Activity: What is needed here is every line of the records that includes "Missing".

Dataset extract:
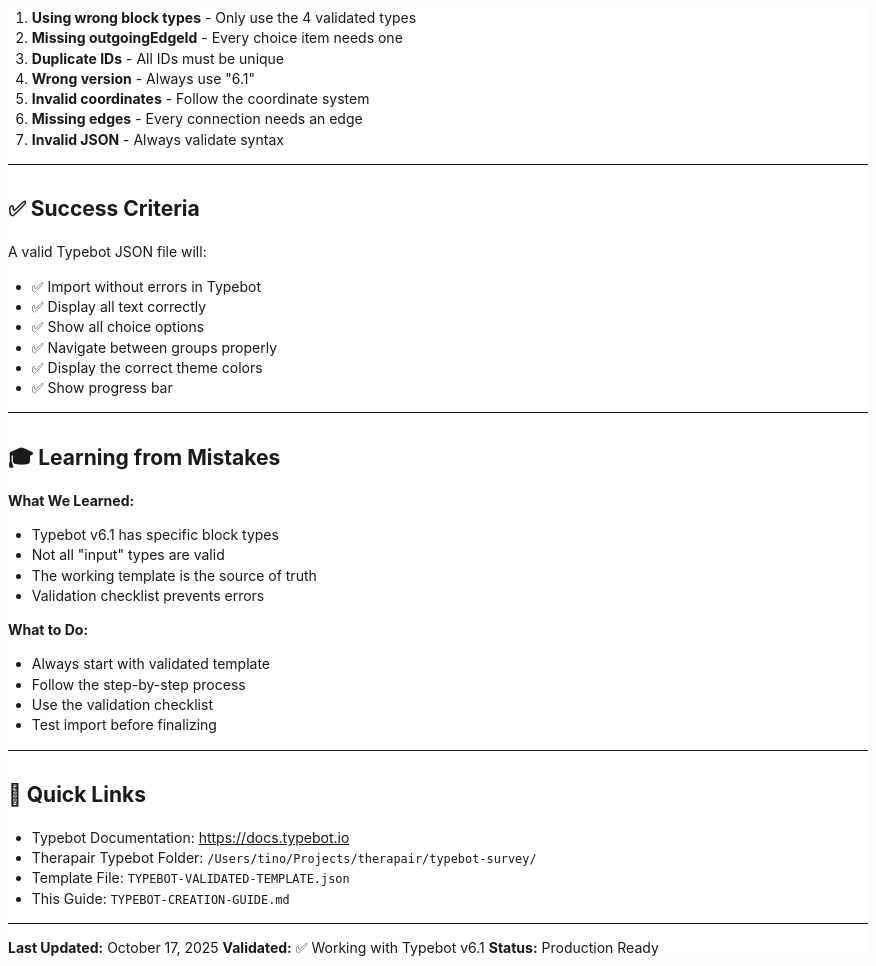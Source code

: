 1. **Using wrong block types** - Only use the 4 validated types
2. **Missing outgoingEdgeId** - Every choice item needs one
3. **Duplicate IDs** - All IDs must be unique
4. **Wrong version** - Always use "6.1"
5. **Invalid coordinates** - Follow the coordinate system
6. **Missing edges** - Every connection needs an edge
7. **Invalid JSON** - Always validate syntax

---

## ✅ **Success Criteria**

A valid Typebot JSON file will:
- ✅ Import without errors in Typebot
- ✅ Display all text correctly
- ✅ Show all choice options
- ✅ Navigate between groups properly
- ✅ Display the correct theme colors
- ✅ Show progress bar

---

## 🎓 **Learning from Mistakes**

**What We Learned:**
- Typebot v6.1 has specific block types
- Not all "input" types are valid
- The working template is the source of truth
- Validation checklist prevents errors

**What to Do:**
- Always start with validated template
- Follow the step-by-step process
- Use the validation checklist
- Test import before finalizing

---

## 🔗 **Quick Links**

- Typebot Documentation: https://docs.typebot.io
- Therapair Typebot Folder: `/Users/tino/Projects/therapair/typebot-survey/`
- Template File: `TYPEBOT-VALIDATED-TEMPLATE.json`
- This Guide: `TYPEBOT-CREATION-GUIDE.md`

---

**Last Updated:** October 17, 2025
**Validated:** ✅ Working with Typebot v6.1
**Status:** Production Ready
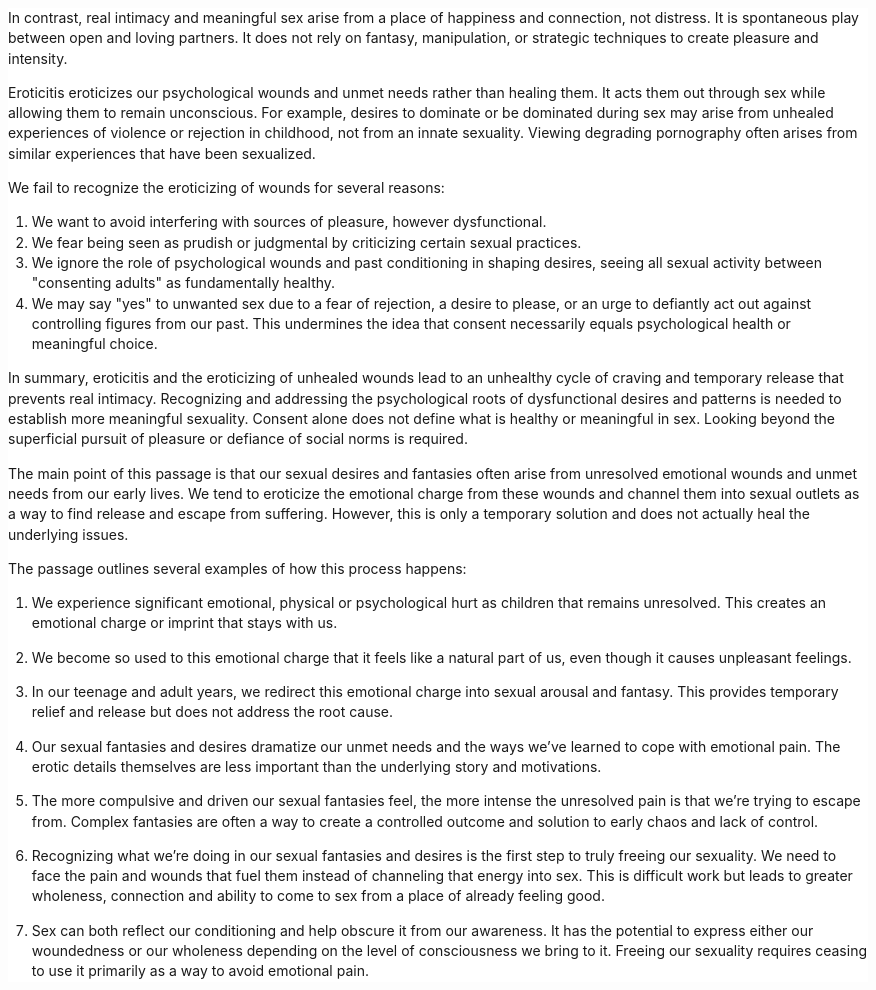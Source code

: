 In contrast, real intimacy and meaningful sex arise from a place of happiness and connection, not distress. It is spontaneous play between open and loving partners. It does not rely on fantasy, manipulation, or strategic techniques to create pleasure and intensity. 

Eroticitis eroticizes our psychological wounds and unmet needs rather than healing them. It acts them out through sex while allowing them to remain unconscious. For example, desires to dominate or be dominated during sex may arise from unhealed experiences of violence or rejection in childhood, not from an innate sexuality. Viewing degrading pornography often arises from similar experiences that have been sexualized.

We fail to recognize the eroticizing of wounds for several reasons:

1) We want to avoid interfering with sources of pleasure, however dysfunctional. 
2) We fear being seen as prudish or judgmental by criticizing certain sexual practices. 
3) We ignore the role of psychological wounds and past conditioning in shaping desires, seeing all sexual activity between "consenting adults" as fundamentally healthy. 
4) We may say "yes" to unwanted sex due to a fear of rejection, a desire to please, or an urge to defiantly act out against controlling figures from our past. This undermines the idea that consent necessarily equals psychological health or meaningful choice.

In summary, eroticitis and the eroticizing of unhealed wounds lead to an unhealthy cycle of craving and temporary release that prevents real intimacy. Recognizing and addressing the psychological roots of dysfunctional desires and patterns is needed to establish more meaningful sexuality. Consent alone does not define what is healthy or meaningful in sex.  Looking beyond the superficial pursuit of pleasure or defiance of social norms is required.

 

The main point of this passage is that our sexual desires and fantasies often arise from unresolved emotional wounds and unmet needs from our early lives. We tend to eroticize the emotional charge from these wounds and channel them into sexual outlets as a way to find release and escape from suffering. However, this is only a temporary solution and does not actually heal the underlying issues. 

The passage outlines several examples of how this process happens:

1. We experience significant emotional, physical or psychological hurt as children that remains unresolved. This creates an emotional charge or imprint that stays with us.

2. We become so used to this emotional charge that it feels like a natural part of us, even though it causes unpleasant feelings. 

3. In our teenage and adult years, we redirect this emotional charge into sexual arousal and fantasy. This provides temporary relief and release but does not address the root cause.

4. Our sexual fantasies and desires dramatize our unmet needs and the ways we’ve learned to cope with emotional pain. The erotic details themselves are less important than the underlying story and motivations.

5. The more compulsive and driven our sexual fantasies feel, the more intense the unresolved pain is that we’re trying to escape from. Complex fantasies are often a way to create a controlled outcome and solution to early chaos and lack of control.

6. Recognizing what we’re doing in our sexual fantasies and desires is the first step to truly freeing our sexuality. We need to face the pain and wounds that fuel them instead of channeling that energy into sex. This is difficult work but leads to greater wholeness, connection and ability to come to sex from a place of already feeling good.

7. Sex can both reflect our conditioning and help obscure it from our awareness. It has the potential to express either our woundedness or our wholeness depending on the level of consciousness we bring to it. Freeing our sexuality requires ceasing to use it primarily as a way to avoid emotional pain.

Expected output:
2. **Missing outgoingEdgeId** - Every choice item needs one
6. **Missing edges** - Every connection needs an edge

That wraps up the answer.